[Excerpted data]
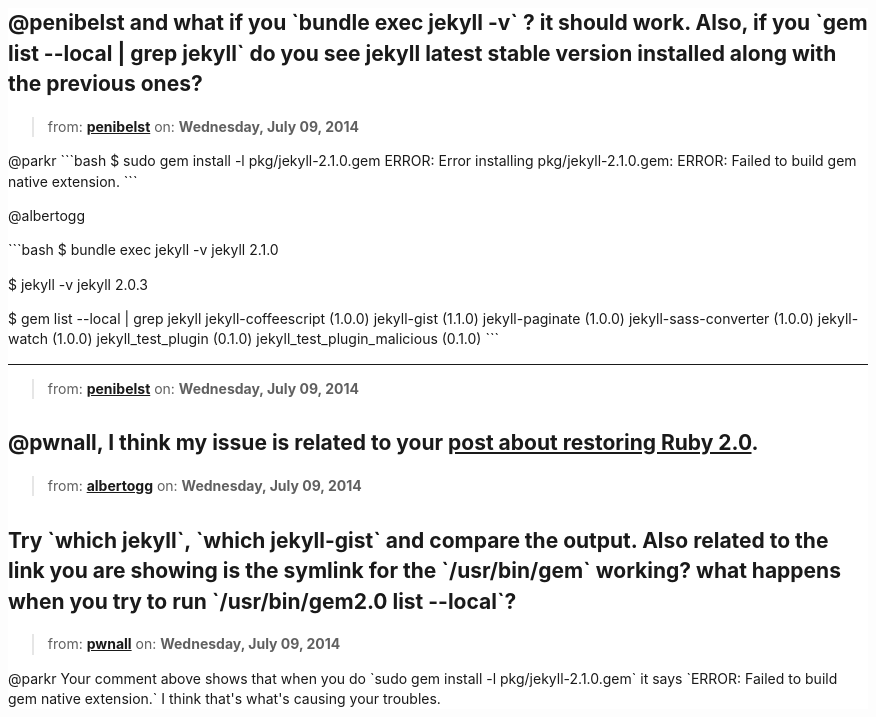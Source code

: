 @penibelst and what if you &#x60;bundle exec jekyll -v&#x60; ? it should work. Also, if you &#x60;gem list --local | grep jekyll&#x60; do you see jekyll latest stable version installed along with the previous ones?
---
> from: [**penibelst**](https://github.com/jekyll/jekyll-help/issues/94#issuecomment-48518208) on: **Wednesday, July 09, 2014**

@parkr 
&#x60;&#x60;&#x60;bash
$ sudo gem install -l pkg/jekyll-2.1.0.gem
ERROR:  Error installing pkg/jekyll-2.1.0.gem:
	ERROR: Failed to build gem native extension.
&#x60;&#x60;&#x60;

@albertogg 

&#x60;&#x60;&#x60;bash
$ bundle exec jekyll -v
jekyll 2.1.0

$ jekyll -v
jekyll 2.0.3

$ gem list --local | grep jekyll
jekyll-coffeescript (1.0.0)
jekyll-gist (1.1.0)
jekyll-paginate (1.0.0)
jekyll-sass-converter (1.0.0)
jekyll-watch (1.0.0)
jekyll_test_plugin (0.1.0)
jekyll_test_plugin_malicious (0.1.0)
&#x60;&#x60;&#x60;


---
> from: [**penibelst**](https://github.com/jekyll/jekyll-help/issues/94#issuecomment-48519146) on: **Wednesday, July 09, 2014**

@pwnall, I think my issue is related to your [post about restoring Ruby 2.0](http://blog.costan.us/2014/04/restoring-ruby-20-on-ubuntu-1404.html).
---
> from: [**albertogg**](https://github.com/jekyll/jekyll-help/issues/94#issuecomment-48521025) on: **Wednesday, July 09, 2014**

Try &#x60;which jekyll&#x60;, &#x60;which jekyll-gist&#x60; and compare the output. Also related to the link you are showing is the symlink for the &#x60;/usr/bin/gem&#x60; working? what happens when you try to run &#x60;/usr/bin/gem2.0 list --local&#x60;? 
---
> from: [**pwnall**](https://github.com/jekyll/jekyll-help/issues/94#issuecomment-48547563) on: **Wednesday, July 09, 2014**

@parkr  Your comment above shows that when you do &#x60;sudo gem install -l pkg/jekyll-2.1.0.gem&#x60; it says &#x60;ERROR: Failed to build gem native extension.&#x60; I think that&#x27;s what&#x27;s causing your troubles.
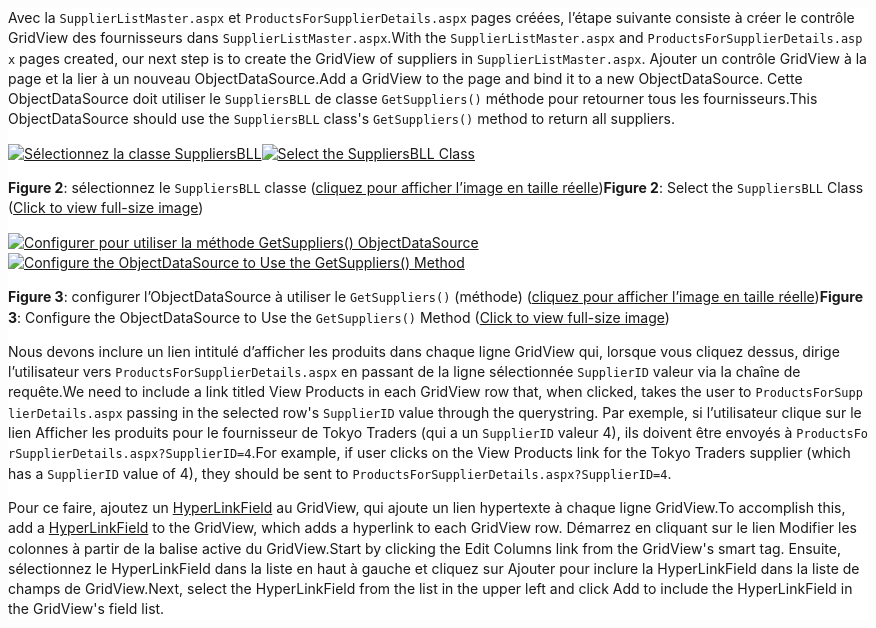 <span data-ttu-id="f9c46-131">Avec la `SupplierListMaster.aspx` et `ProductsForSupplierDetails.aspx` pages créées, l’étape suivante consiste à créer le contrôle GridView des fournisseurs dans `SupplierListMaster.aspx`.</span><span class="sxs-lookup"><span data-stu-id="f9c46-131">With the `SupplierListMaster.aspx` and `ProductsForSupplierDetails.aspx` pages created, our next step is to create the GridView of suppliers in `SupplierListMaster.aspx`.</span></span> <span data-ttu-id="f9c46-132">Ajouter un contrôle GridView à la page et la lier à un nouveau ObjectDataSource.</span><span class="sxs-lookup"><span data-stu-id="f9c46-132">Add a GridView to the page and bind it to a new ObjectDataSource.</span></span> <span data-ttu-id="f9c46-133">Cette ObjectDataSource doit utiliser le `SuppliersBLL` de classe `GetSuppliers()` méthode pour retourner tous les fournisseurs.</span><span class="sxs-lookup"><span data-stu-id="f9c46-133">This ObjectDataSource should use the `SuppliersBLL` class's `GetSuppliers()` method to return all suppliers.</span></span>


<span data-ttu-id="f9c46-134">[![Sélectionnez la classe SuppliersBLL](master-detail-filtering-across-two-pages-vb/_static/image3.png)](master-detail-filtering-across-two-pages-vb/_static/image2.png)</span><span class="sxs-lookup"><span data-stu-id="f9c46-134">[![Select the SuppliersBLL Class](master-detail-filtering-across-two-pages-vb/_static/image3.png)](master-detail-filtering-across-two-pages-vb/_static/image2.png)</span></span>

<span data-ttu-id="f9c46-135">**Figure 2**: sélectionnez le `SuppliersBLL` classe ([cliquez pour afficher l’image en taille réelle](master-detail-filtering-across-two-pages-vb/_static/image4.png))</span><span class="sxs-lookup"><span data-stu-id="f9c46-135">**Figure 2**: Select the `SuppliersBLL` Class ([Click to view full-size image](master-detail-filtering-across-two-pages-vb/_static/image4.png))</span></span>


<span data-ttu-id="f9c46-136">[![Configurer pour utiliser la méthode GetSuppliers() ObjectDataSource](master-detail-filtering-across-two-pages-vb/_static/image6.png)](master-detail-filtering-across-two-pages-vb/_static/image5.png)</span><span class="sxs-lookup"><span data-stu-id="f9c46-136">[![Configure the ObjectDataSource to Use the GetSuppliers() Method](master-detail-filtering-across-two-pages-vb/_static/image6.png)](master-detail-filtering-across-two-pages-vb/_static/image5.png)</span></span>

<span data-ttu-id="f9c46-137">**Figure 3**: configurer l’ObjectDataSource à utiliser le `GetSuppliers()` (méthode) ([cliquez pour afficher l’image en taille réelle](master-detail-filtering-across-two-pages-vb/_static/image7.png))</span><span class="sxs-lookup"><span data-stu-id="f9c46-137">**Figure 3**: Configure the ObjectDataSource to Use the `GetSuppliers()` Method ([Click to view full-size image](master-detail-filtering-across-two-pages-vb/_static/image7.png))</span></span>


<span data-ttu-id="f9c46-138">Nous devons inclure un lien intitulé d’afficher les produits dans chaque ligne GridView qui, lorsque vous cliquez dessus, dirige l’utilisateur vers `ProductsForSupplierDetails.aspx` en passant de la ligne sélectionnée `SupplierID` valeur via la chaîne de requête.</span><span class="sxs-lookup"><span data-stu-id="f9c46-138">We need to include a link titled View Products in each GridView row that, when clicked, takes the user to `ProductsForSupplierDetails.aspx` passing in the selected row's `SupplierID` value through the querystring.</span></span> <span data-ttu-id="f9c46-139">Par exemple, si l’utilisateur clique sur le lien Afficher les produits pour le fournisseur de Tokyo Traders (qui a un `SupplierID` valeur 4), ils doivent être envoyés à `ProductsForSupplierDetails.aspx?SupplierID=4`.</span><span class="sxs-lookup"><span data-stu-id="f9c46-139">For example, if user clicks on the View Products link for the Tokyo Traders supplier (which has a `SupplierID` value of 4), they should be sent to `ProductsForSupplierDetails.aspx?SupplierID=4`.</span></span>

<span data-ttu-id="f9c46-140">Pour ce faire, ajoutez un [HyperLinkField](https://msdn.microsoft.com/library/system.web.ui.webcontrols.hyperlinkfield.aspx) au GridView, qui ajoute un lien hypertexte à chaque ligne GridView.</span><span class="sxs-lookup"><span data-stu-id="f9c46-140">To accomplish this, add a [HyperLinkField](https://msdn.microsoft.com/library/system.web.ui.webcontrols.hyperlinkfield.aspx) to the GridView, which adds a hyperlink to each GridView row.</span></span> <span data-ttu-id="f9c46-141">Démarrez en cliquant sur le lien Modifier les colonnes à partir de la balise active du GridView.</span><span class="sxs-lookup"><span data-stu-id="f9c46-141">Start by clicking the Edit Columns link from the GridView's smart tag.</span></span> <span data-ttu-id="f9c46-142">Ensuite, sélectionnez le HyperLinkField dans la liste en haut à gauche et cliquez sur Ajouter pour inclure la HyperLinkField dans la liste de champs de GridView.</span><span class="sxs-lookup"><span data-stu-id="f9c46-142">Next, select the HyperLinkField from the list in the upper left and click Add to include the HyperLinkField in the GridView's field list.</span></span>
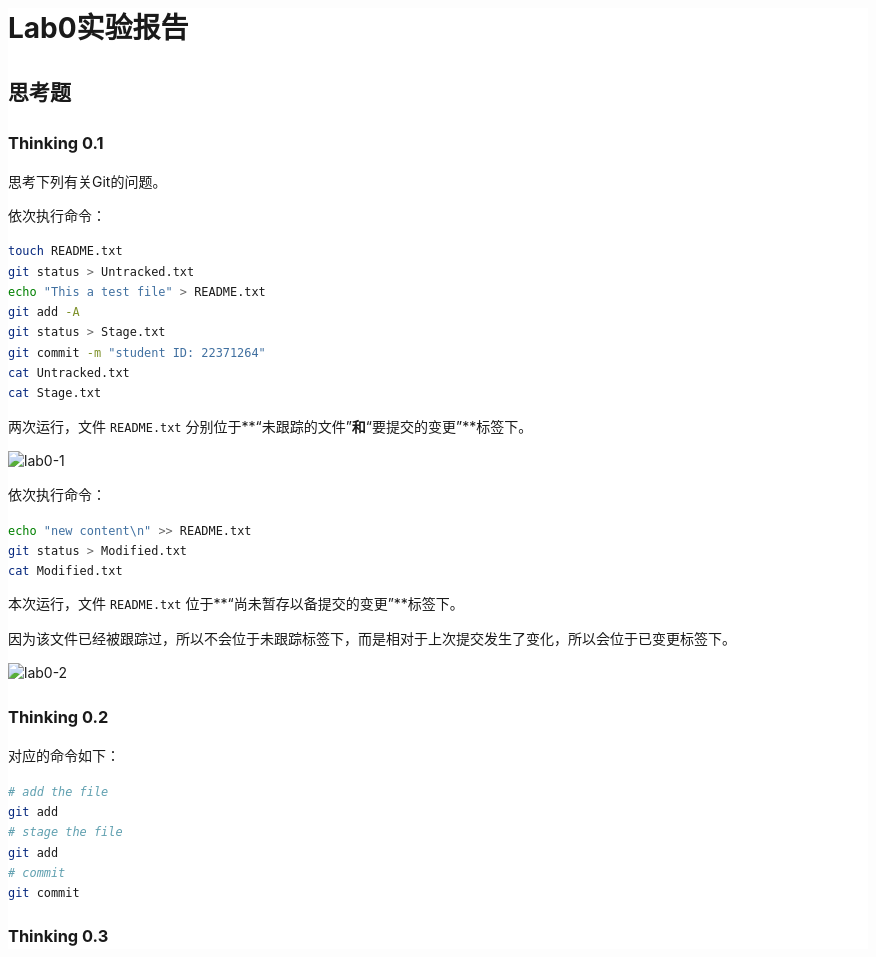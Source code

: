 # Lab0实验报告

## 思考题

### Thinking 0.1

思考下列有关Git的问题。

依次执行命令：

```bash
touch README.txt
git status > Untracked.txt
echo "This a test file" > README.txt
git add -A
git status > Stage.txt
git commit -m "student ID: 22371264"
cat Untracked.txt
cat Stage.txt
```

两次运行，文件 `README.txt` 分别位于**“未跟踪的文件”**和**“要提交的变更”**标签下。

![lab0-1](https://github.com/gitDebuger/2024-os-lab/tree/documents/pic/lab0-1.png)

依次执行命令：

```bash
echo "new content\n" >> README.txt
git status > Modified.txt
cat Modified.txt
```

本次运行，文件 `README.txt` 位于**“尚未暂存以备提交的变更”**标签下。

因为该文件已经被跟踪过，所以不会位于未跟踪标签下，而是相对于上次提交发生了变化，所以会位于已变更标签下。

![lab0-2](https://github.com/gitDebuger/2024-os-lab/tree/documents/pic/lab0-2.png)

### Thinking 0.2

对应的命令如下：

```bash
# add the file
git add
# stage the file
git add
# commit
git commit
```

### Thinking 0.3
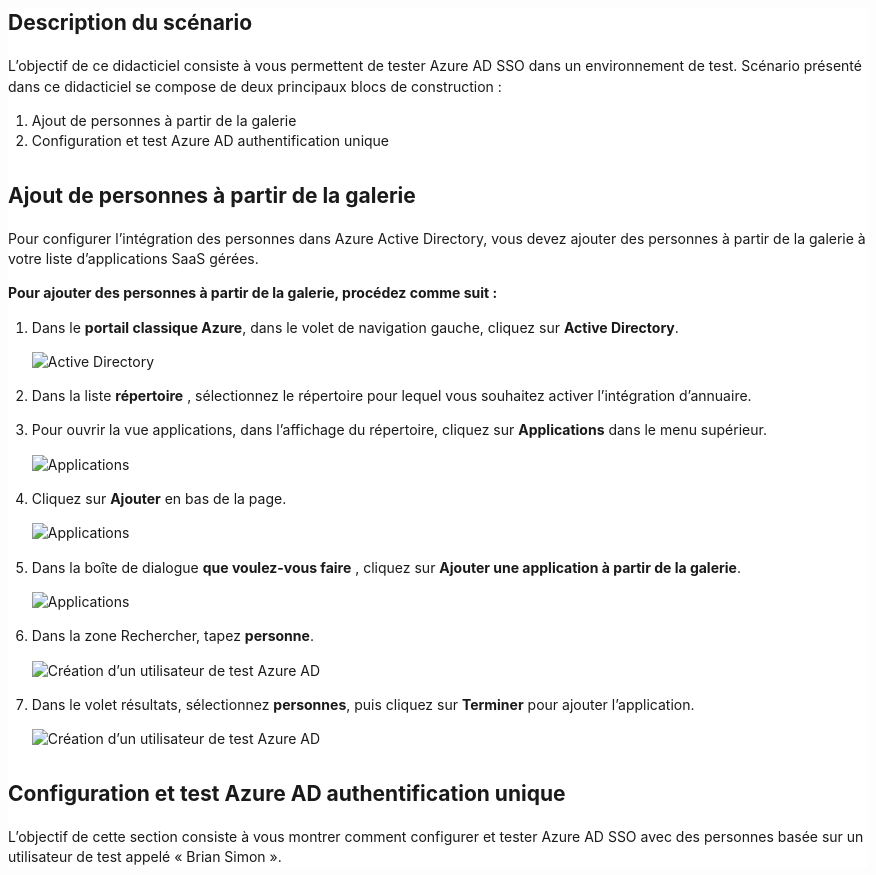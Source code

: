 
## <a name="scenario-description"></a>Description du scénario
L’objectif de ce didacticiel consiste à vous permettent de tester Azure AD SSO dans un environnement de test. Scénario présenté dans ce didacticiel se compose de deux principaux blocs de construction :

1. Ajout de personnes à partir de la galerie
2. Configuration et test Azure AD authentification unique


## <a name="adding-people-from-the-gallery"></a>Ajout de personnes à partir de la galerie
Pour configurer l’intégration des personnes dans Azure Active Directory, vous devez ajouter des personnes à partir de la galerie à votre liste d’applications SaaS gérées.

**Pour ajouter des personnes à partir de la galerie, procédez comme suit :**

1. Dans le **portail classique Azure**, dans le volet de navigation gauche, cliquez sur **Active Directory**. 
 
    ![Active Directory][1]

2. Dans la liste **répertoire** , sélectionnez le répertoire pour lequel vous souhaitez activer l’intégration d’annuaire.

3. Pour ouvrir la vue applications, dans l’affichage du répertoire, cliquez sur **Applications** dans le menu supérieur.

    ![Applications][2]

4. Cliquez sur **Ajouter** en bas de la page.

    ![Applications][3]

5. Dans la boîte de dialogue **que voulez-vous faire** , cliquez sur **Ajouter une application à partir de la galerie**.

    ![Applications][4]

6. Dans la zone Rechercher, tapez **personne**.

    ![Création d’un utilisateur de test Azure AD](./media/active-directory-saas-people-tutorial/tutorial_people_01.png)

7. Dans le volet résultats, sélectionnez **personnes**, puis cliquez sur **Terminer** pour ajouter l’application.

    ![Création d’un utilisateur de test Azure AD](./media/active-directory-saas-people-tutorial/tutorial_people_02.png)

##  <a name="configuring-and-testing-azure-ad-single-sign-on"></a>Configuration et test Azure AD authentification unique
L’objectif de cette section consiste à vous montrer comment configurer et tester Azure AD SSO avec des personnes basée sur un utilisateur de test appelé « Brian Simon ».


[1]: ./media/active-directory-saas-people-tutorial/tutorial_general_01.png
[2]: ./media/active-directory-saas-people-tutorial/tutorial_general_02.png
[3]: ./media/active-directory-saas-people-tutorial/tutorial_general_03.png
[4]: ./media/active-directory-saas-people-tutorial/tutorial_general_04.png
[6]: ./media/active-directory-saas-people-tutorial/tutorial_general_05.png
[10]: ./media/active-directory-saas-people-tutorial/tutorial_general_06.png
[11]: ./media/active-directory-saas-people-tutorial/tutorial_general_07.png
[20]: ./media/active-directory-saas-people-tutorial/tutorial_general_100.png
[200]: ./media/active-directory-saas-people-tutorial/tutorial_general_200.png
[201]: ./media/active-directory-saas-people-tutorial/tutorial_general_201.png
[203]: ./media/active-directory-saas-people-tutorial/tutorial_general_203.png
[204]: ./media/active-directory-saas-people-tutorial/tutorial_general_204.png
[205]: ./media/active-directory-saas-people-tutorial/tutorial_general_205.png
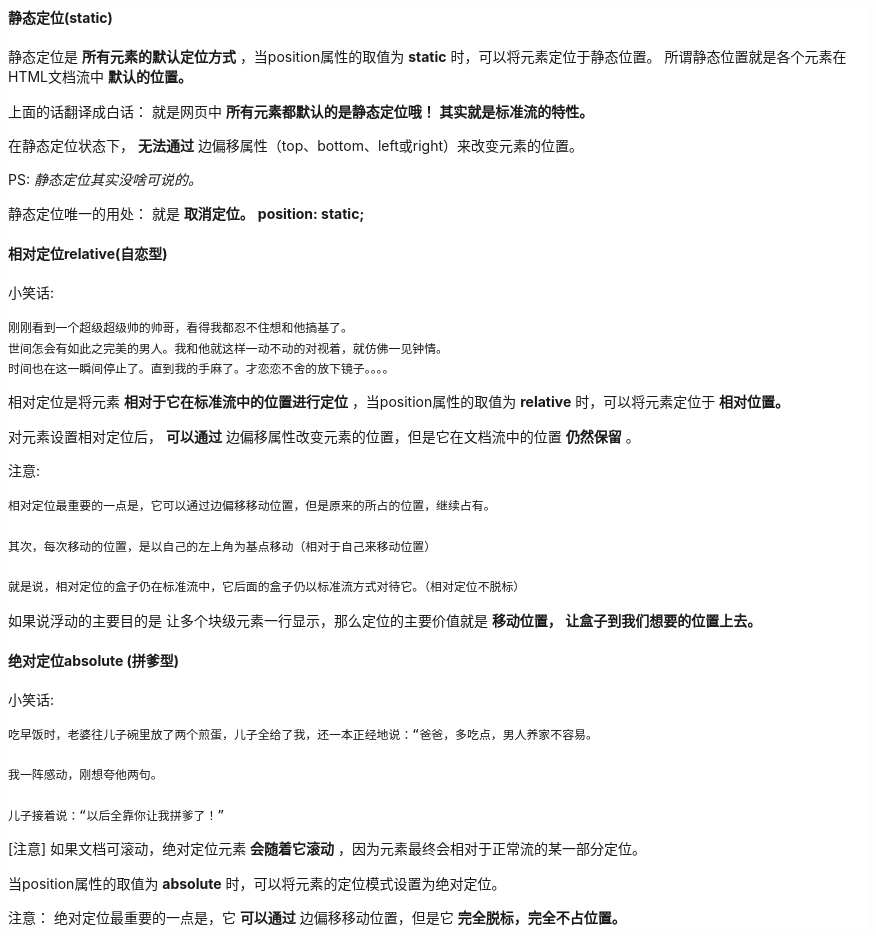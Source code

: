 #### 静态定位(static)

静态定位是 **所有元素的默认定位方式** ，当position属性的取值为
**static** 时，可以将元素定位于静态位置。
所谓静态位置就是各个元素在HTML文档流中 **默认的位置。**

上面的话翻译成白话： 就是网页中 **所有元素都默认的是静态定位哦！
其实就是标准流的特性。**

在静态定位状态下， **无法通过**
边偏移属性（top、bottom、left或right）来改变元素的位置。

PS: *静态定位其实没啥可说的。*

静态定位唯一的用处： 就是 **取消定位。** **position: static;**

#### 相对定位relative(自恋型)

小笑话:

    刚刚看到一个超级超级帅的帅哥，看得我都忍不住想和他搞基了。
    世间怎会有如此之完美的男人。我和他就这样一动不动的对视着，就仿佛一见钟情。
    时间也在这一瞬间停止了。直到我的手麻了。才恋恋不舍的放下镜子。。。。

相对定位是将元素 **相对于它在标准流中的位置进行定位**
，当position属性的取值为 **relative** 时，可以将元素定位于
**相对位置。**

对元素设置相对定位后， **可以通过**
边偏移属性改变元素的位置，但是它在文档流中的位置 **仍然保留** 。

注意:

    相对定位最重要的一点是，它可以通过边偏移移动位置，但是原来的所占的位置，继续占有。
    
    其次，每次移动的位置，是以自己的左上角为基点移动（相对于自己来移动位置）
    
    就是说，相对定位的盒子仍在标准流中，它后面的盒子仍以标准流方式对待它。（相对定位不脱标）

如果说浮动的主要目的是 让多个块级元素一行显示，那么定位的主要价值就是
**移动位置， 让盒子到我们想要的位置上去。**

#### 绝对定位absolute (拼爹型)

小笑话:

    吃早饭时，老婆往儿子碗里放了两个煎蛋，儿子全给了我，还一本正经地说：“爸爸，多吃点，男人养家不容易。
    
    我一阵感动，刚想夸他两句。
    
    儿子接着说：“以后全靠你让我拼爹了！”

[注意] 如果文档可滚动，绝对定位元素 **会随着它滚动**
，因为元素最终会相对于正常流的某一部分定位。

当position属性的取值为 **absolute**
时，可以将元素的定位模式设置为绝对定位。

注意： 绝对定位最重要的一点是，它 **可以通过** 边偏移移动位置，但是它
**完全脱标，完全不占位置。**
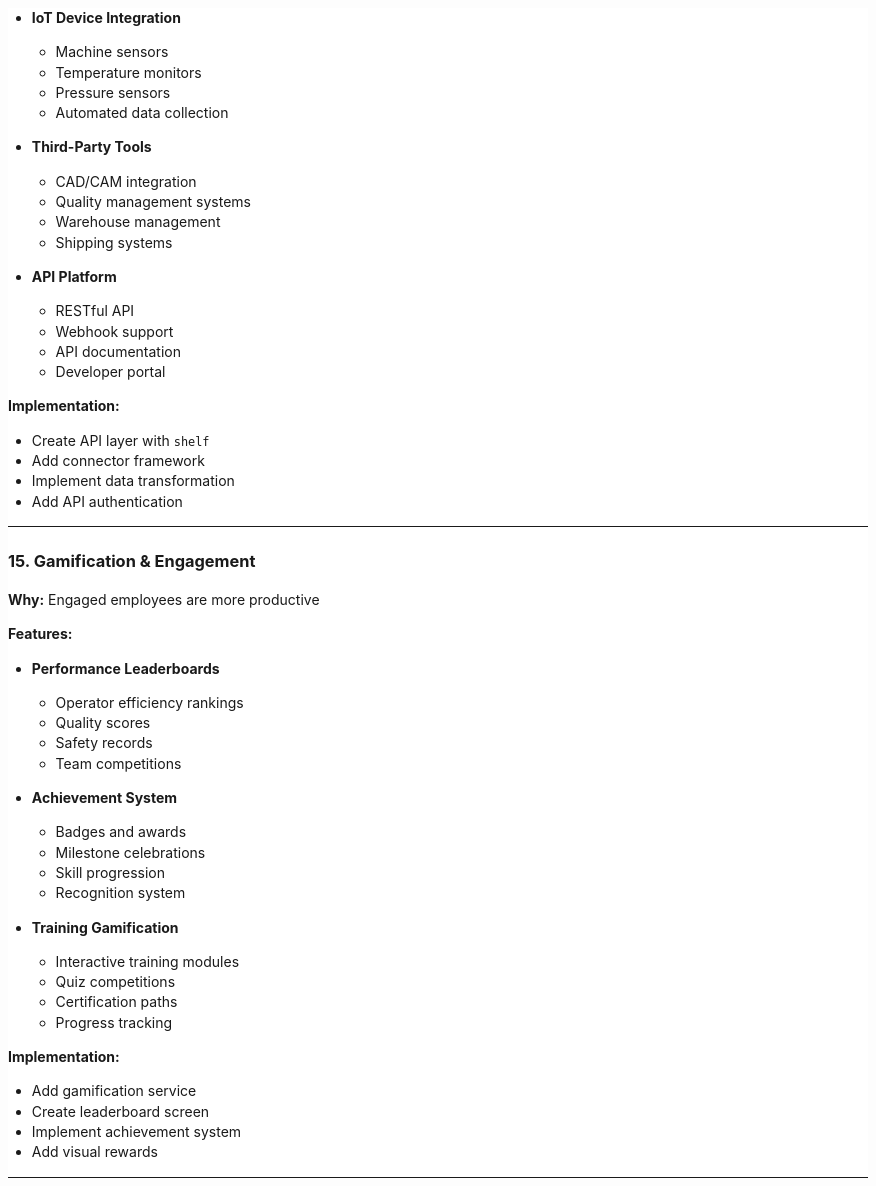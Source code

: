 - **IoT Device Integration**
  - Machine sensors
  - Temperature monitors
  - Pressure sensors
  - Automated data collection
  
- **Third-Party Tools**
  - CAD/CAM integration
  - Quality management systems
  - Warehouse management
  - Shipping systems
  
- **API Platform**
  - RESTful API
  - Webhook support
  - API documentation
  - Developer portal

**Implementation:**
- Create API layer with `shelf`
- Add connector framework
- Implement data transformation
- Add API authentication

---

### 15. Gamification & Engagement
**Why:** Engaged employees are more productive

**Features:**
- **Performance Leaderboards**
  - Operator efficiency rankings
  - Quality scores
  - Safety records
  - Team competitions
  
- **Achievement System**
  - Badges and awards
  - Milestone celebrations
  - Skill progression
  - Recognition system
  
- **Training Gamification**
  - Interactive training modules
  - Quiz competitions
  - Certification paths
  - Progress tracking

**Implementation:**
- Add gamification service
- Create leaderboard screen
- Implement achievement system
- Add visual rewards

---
[/Excerpted data]
Write out each line of the data above exactly, starting at the top and finishing with the line containing "jekyll 2.0.3"; omit the pictures.

» **Your response**:
Source code

: @penibelst and what if you &#x60;bundle exec jekyll -v&#x60; ? it should work. Also, if you &#x60;gem list --local | grep jekyll&#x60; do you see jekyll latest stable version installed along with the previous ones?
---
> from: [**penibelst**](https://github.com/jekyll/jekyll-help/issues/94#issuecomment-48518208) on: **Wednesday, July 09, 2014**

@parkr 
&#x60;&#x60;&#x60;bash
$ sudo gem install -l pkg/jekyll-2.1.0.gem
ERROR:  Error installing pkg/jekyll-2.1.0.gem:
	ERROR: Failed to build gem native extension.
&#x60;&#x60;&#x60;

@albertogg 

&#x60;&#x60;&#x60;bash
$ bundle exec jekyll -v
jekyll 2.1.0

$ jekyll -v
jekyll 2.0.3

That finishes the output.